Le modernisme ne peut envisager le long terme ; il se repaît exclusivement de l’immédiateté. La recherche du profit et de la satisfaction immédiate en sont les signes les plus marquants.
Le modernisme a un prix : la décomposition du tissu social : le seul vrai lien social n’est plus que le lien par le marché, l’industrie. De façon générale, tout ce qui fait lien, qui relie les gens les uns aux autres, perd du terrain. Ce qui se trouve déstructuré, c’est le "vivre ensemble". Au contraire est valorisé tout ce qui sépare et, dans ce contexte, les propos rejetants, discriminatoires sont légion. Des boucs émissaires sont désignés.
Le progrès, c’est autre chose. Cela commence par la sauvegarde et le renforcement de ce qui relie et qui protège : les engagements entre générations (retraite, dette publique, environnement), les engagements solidaires (impôt, couverture des risques maladie, handicap), les droits de l’homme.
Le progrès social n’est pas dans la distribution toujours plus grande d’allocations, ni dans l’extension tentaculaire de l’Etat providence. Le vrai progrès, c’est celui de la société tout entière. C’est la part supplémentaire qu’une génération peut apporter au patrimoine de l’humanité, à la génération suivante. C’est donc tout le contraire que de priver les générations à venir d’une part importante des richessses et des bienfaits de notre monde actuel, en leur léguant une dette trop lourde et un environnement très dégradé.
Chacun peut améliorer quelque chose et, ce faisant, s’améliorer lui-même. Chacun ne demande qu’à être acteur de changement et non pas simple spectateur : passif devant un Etat spectacle ! Quels que soient son âge et sa condition, chacun peut apporter sa pierre à l’édifice et améliorer sa connaissance. Car il y a en chaque être une curiosité naturelle - que la société du spectacle et de la consommation étouffe - et il veut explorer, valoriser la part de lui qu’il aspire à mieux connaître et à mieux faire connaître.

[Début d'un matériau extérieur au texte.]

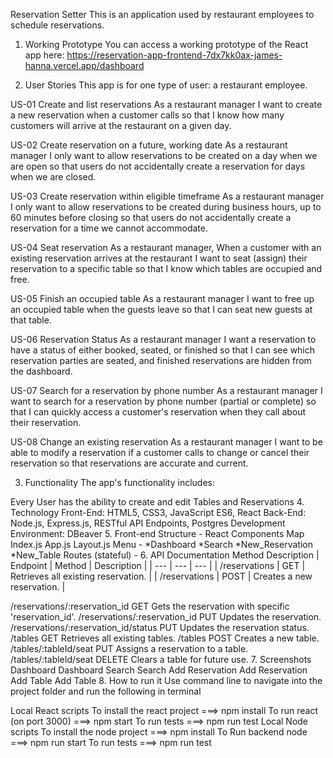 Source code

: Reservation Setter
This is an application used by restaurant employees to schedule reservations.

1. Working Prototype
You can access a working prototype of the React app here: https://reservation-app-frontend-7dx7kk0ax-james-hanna.vercel.app/dashboard

2. User Stories
This app is for one type of user: a restaurant employee.

US-01 Create and list reservations
As a restaurant manager I want to create a new reservation when a customer calls so that I know how many customers will arrive at the restaurant on a given day.

US-02 Create reservation on a future, working date
As a restaurant manager I only want to allow reservations to be created on a day when we are open so that users do not accidentally create a reservation for days when we are closed.

US-03 Create reservation within eligible timeframe
As a restaurant manager I only want to allow reservations to be created during business hours, up to 60 minutes before closing so that users do not accidentally create a reservation for a time we cannot accommodate.

US-04 Seat reservation
As a restaurant manager, When a customer with an existing reservation arrives at the restaurant I want to seat (assign) their reservation to a specific table so that I know which tables are occupied and free.

US-05 Finish an occupied table
As a restaurant manager I want to free up an occupied table when the guests leave so that I can seat new guests at that table.

US-06 Reservation Status
As a restaurant manager I want a reservation to have a status of either booked, seated, or finished so that I can see which reservation parties are seated, and finished reservations are hidden from the dashboard.

US-07 Search for a reservation by phone number
As a restaurant manager I want to search for a reservation by phone number (partial or complete) so that I can quickly access a customer's reservation when they call about their reservation.

US-08 Change an existing reservation
As a restaurant manager I want to be able to modify a reservation if a customer calls to change or cancel their reservation so that reservations are accurate and current.

3. Functionality
The app's functionality includes:

Every User has the ability to create and edit Tables and Reservations
4. Technology
Front-End: HTML5, CSS3, JavaScript ES6, React
Back-End: Node.js, Express.js, RESTful API Endpoints, Postgres
Development Environment: DBeaver
5. Front-end Structure - React Components Map
Index.js
App.js
Layout.js
Menu - *Dashboard *Search *New_Reservation *New_Table
Routes (stateful) -
6. API Documentation
	Method	Description
|  Endpoint | Method  |	Description |
| ---       | ---     |  ---        |
| /reservations | GET  | Retrieves all existing reservation. |
| /reservations    | POST |    Creates a new reservation.    |

/reservations/:reservation_id	GET	Gets the reservation with specific 'reservation_id'.
/reservations/:reservation_id	PUT	Updates the reservation.
/reservations/:reservation_id/status	PUT	Updates the reservation status.
/tables	GET	Retrieves all existing tables.
/tables	POST	Creates a new table.
/tables/:tableId/seat	PUT	Assigns a reservation to a table.
/tables/:tableId/seat	DELETE	Clears a table for future use.
7. Screenshots
Dashboard
Dashboard
Search
Search
Add Reservation
Add Reservation
Add Table
Add Table
8. How to run it
Use command line to navigate into the project folder and run the following in terminal

Local React scripts
To install the react project ===> npm install
To run react (on port 3000) ===> npm start
To run tests ===> npm run test
Local Node scripts
To install the node project ===> npm install
To Run backend node ===> npm run start
To run tests ===> npm run test
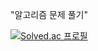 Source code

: "알고리즘 문제 풀기"   
   
[![Solved.ac 프로필](http://mazassumnida.wtf/api/v2/generate_badge?boj=ehddnr1022)](https://solved.ac/ehddnr1022)
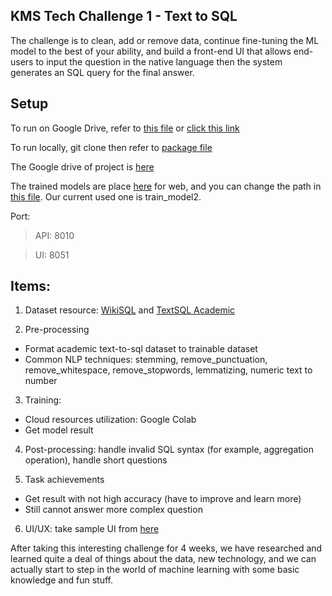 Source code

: ## KMS Tech Challenge 1 - Text to SQL

The challenge is to clean, add or remove data, continue fine-tuning the ML model to the best of your ability, and build a front-end UI that allows end-users to input the question in the native language then the system generates an SQL query for the final answer.

## Setup

To run on Google Drive, refer to [this file](./tech_step_drive.ipynb) or [click this link](https://drive.google.com/file/d/1dfrPY8gv2lM5_31ioT7IEZm9el1f8p7N/view?usp=sharing)

To run locally, git clone then refer to [package file](package.json)

The Google drive of project is [here](https://drive.google.com/drive/folders/1FjsHmYlKLp99j4wYI7ZtY62OnJXL95fR?usp=sharing)

The trained models are place [here](https://drive.google.com/drive/u/0/folders/1HRvlP4nsM8z4Jyn2yJ96hfNOjH4KA-Nc) for web, and you can change the path in [this file](./techchallenge1-sample/WebApp/API/server/text2sql/text2sql.py). Our current used one is train_model2.

Port:

> API: 8010

> UI: 8051

## Items:

1. Dataset resource: [WikiSQL](https://github.com/salesforce/WikiSQL) and [TextSQL Academic](https://github.com/jkkummerfeld/text2sql-data/tree/master/data)

2. Pre-processing

- Format academic text-to-sql dataset to trainable dataset
- Common NLP techniques: stemming, remove_punctuation, remove_whitespace, remove_stopwords, lemmatizing, numeric text to number

3. Training:

- Cloud resources utilization: Google Colab
- Get model result

4. Post-processing: handle invalid SQL syntax (for example, aggregation operation), handle short questions

5. Task achievements

- Get result with not high accuracy (have to improve and learn more)
- Still cannot answer more complex question

6. UI/UX: take sample UI from [here](https://github.com/kms-technology/techchallenge1-sample)

After taking this interesting challenge for 4 weeks, we have researched and learned quite a deal of things about the data, new technology, and we can actually start to step in the world of machine learning with some basic knowledge and fun stuff.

Etre moderne n’exige pas de nous beaucoup d’efforts : il suffit de suivre la mode, de consommer ce qu’on nous demande de consommer, de ne vivre que pour le présent. Le progrès est au contraire une exigence de tous les instants. Ce sont des sacrifices consentis, mais qui ne seront pas vains et qui ont un sens. Le progrès, c’est semer pour l’avenir et les générations futures. Quel arbre faisons-nous pousser ?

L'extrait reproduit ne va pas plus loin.